This blog is a little late this week because I spent Monday and Tuesday doing “real” work aka editing a grant application (for a friend but she paid me my rate and it was the closest thing I’ve done to “real” work in a long time).
So that felt good.
That update is for those of you who have any idea about when I regularly post… all two of you.
In any case, I haven’t seen my regular neurologist for awhile (just all the other ones) and perhaps my brain misses her because, last night, after I had just fallen asleep, I was awoken by a rather violent volt of bodily electricity.

So that was weird.
Since I was sleeping, I literally thought “Oh wow, that’s super weird” and then went right back to sleep.
I’ve never been awoken by my epilepsy.
When I first “got it,” I was about 12 years old and it only attacked me when I was transitioning from sleeping to being awake and conscious.
Aka early morning.
So for epilepsy to wake me up…

that’s new.
I haven’t had any issues with my epilepsy in two years. So maybe being violently shaken awake isn’t my epilepsy and is…
…some other thing…
but logic dictates that jolt was caused by my excessive and abnormal brain electricity.
I can’t classify that as a seizure either… it was just like… I put my fingers into an electrical socket and got a single jolt of electricity.
And now today — out of nowhere — my left eye is twitching like a motherflipper but it doesn’t feel like it’s my eyelid or whatever twitches when I’m hyper stressed… it’s like whatever is above my eyeball is twitching.
This doesn’t feel super annoying… it feels wrong.

And the kicker is how I haven’t been feeling stressed.
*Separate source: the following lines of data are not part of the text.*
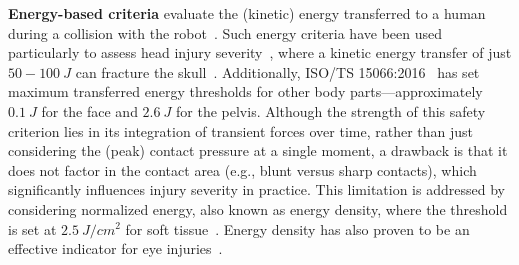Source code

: \textbf{Energy-based criteria} evaluate the (kinetic) energy transferred to a human during a collision with the robot~\citep{haddadin2011safe, haddadin2013towards, iso2016collaborative}. Such energy criteria have been used particularly to assess head injury severity~\citep{haddadin2009requirements}, where a kinetic energy transfer of just $50-100~\si{J}$ can fracture the skull~\citep{haddadin2009requirements}. Additionally, ISO/TS 15066:2016~\citep{iso2016collaborative} has set maximum transferred energy thresholds for other body parts—approximately $\SI{0.1}{J}$ for the face and $\SI{2.6}{J}$ for the pelvis. Although the strength of this safety criterion lies in its integration of transient forces over time, rather than just considering the (peak) contact pressure at a single moment, a drawback is that it does not factor in the contact area (e.g., blunt versus sharp contacts), which significantly influences injury severity in practice. This limitation is addressed by considering normalized energy, also known as energy density, where the threshold is set at $\SI{2.5}{J \per cm^2}$ for soft tissue~\citep{haddadin2011safe}. Energy density has also proven to be an effective indicator for eye injuries~\citep{haddadin2013towards}.

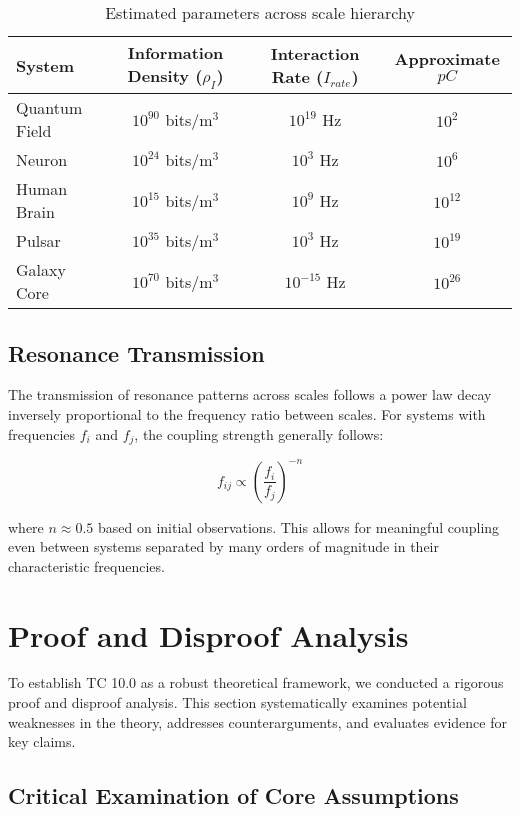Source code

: \documentclass[12pt]{article}
\begin{document}
\begin{table}[h]
\centering
\begin{tabular}{|l|c|c|c|}
\hline
\textbf{System} & \textbf{Information Density ($\rho_I$)} & \textbf{Interaction Rate ($I_{rate}$)} & \textbf{Approximate $pC$} \\
\hline
Quantum Field & $10^{90}$ bits/m$^3$ & $10^{19}$ Hz & $10^{2}$ \\
\hline
Neuron & $10^{24}$ bits/m$^3$ & $10^{3}$ Hz & $10^{6}$ \\
\hline
Human Brain & $10^{15}$ bits/m$^3$ & $10^{9}$ Hz & $10^{12}$ \\
\hline
Pulsar & $10^{35}$ bits/m$^3$ & $10^{3}$ Hz & $10^{19}$ \\
\hline
Galaxy Core & $10^{70}$ bits/m$^3$ & $10^{-15}$ Hz & $10^{26}$ \\
\hline
\end{tabular}
\caption{Estimated parameters across scale hierarchy}
\end{table}

\subsection{Resonance Transmission}

The transmission of resonance patterns across scales follows a power law decay inversely proportional to the frequency ratio between scales. For systems with frequencies $f_i$ and $f_j$, the coupling strength generally follows:

\begin{equation}
f_{ij} \propto \left(\frac{f_i}{f_j}\right)^{-n}
\end{equation}

where $n \approx 0.5$ based on initial observations. This allows for meaningful coupling even between systems separated by many orders of magnitude in their characteristic frequencies.

\section{Proof and Disproof Analysis}

To establish TC 10.0 as a robust theoretical framework, we conducted a rigorous proof and disproof analysis. This section systematically examines potential weaknesses in the theory, addresses counterarguments, and evaluates evidence for key claims.

\subsection{Critical Examination of Core Assumptions}
\end{document}
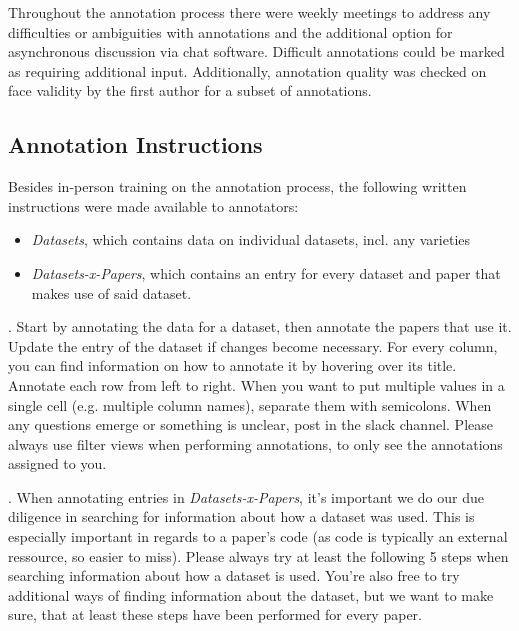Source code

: Throughout the annotation process there were weekly meetings to address any difficulties or ambiguities with annotations and the additional option for asynchronous discussion via chat software. Difficult annotations could be marked as requiring additional input. Additionally, annotation quality was checked on face validity by the first author for a subset of annotations.

\subsection{Annotation Instructions}

Besides in-person training on the annotation process, the following written instructions were made available to annotators:


\begin{itemize}
    \item \emph{Datasets}, which contains data on individual datasets, incl. any varieties
    \item \emph{Datasets-x-Papers}, which contains an entry for every dataset and paper that makes use of said dataset.
\end{itemize}

.
Start by annotating the data for a dataset, then annotate the papers that use it. Update the entry of the dataset if changes become necessary.
For every column, you can find information on how to annotate it by hovering over its title.
Annotate each row from left to right.
When you want to put multiple values in a single cell (e.g. multiple column names), separate them with semicolons.
When any questions emerge or something is unclear, post in the slack channel.
Please always use filter views when performing annotations, to only see the annotations assigned to you.

.
When annotating entries in \emph{Datasets-x-Papers}, it's important we do our due diligence in searching for information about how a dataset was used.
This is especially important in regards to a paper's code (as code is typically an external ressource, so easier to miss). 
Please always try at least the following 5 steps when searching information about how a dataset is used.
You're also free to try additional ways of finding information about the dataset, but we want to make sure, that at least these steps have been performed for every paper.

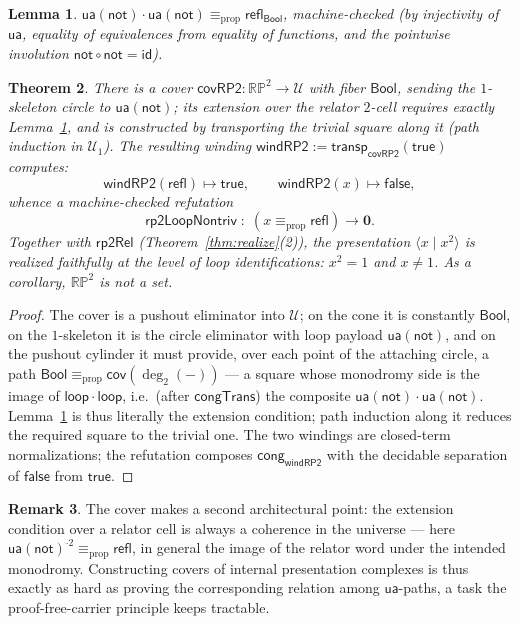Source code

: \documentclass[11pt]{amsart}
\newtheorem{thm}{Theorem}[section]
\newtheorem{lem}[thm]{Lemma}
\theoremstyle{definition}
\newtheorem{rem}[thm]{Remark}
\newcommand{\propeq}{\equiv_{\mathrm{prop}}}
\newcommand{\refl}{\mathsf{refl}}
\newcommand{\U}{\mathcal{U}}
\newcommand{\ua}{\mathsf{ua}}
\newcommand{\transp}{\mathsf{transp}}
\newcommand{\cng}{\mathsf{cong}}
\newcommand{\trns}{\mathbin{\cdot}}
\newcommand{\RP}{\mathbb{RP}^2}
\begin{document}
\begin{lem}
  \label{lem:uanotnot}
  $\ua(\mathsf{not}) \trns \ua(\mathsf{not}) \propeq
  \refl_{\mathsf{Bool}}$, machine-checked (by injectivity of $\ua$,
  equality of equivalences from equality of functions, and the
  pointwise involution $\mathsf{not}\circ\mathsf{not} = \mathsf{id}$).
\end{lem}

\begin{thm}
  \label{thm:cover}
  There is a cover $\mathsf{covRP2} : \RP \to \U$ with fiber
  $\mathsf{Bool}$, sending the $1$-skeleton circle to
  $\ua(\mathsf{not})$; its extension over the relator $2$-cell
  requires exactly Lemma~\ref{lem:uanotnot}, and is constructed by
  transporting the trivial square along it (path induction in
  $\U_1$).  The resulting winding
  $\mathsf{windRP2} := \transp_{\mathsf{covRP2}}(\mathsf{true})$
  computes:
  \[
    \mathsf{windRP2}(\refl) \longmapsto \mathsf{true},
    \qquad
    \mathsf{windRP2}(x) \longmapsto \mathsf{false},
  \]
  whence a machine-checked refutation
  \[
    \mathsf{rp2LoopNontriv} \;:\;
    (x \propeq \refl) \to \mathbf{0}.
  \]
  Together with $\mathsf{rp2Rel}$
  (Theorem~\ref{thm:realize}(2)), the presentation
  $\langle x \mid x^2\rangle$ is realized faithfully at the level of
  loop identifications: $x^2 = 1$ and $x \neq 1$.  As a corollary,
  $\RP$ is not a set.
\end{thm}

\begin{proof}
  The cover is a pushout eliminator into $\U$; on the cone it is
  constantly $\mathsf{Bool}$, on the $1$-skeleton it is the circle
  eliminator with loop payload $\ua(\mathsf{not})$, and on the
  pushout cylinder it must provide, over each point of the attaching
  circle, a path $\mathsf{Bool} \propeq
  \mathsf{cov}(\deg_2(-))$ --- a square whose monodromy side is the
  image of $\mathsf{loop} \trns \mathsf{loop}$, i.e.\ (after
  $\mathsf{congTrans}$) the composite
  $\ua(\mathsf{not}) \trns \ua(\mathsf{not})$.
  Lemma~\ref{lem:uanotnot} is thus literally the extension
  condition; path induction along it reduces the required square to
  the trivial one.  The two windings are closed-term
  normalizations; the refutation composes
  $\cng_{\mathsf{windRP2}}$ with the decidable separation of
  $\mathsf{false}$ from $\mathsf{true}$.
\end{proof}

\begin{rem}
  The cover makes a second architectural point: the extension
  condition over a relator cell is always a coherence in the
  universe --- here $\ua(\mathsf{not})^{\trns 2} \propeq \refl$,
  in general the image of the relator word under the intended
  monodromy.  Constructing covers of internal presentation
  complexes is thus exactly as hard as proving the corresponding
  relation among $\ua$-paths, a task the proof-free-carrier
  principle keeps tractable.
\end{rem}
\end{document}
In fact, I’ve had a rather lovely start to my week.
So for all this electrical activity to come out now is just weird.
And I just found out that I didn’t get the library job I interviewed for and… yeah, this caused some tears because it’s been the – not keeping close count but — the 80th job I’ve not acquired in about a year and a half and, well, all I can think is…
will this bad news and the subsequent dramatic shift in mood stop my fucking brain from tweaking out?
Or is my brain going to keep up its bad behavior.
So my ALS neurologist told me it was vital to not give up or else the ALS or the FTD will wake up as it feeds on doom (I’m paraphrasing).

But epilepsy doesn’t give a fuck about how I’m feeling.
Which is why I feel my epilepsy is my best defense against early-onset brain degeneration.
How can a freakishly electrified brain degenerate? Who needs “hope” when your brain emits so much electricity it’s considered “alarming” and “unexpected” by people who stare at brain electricity all day long.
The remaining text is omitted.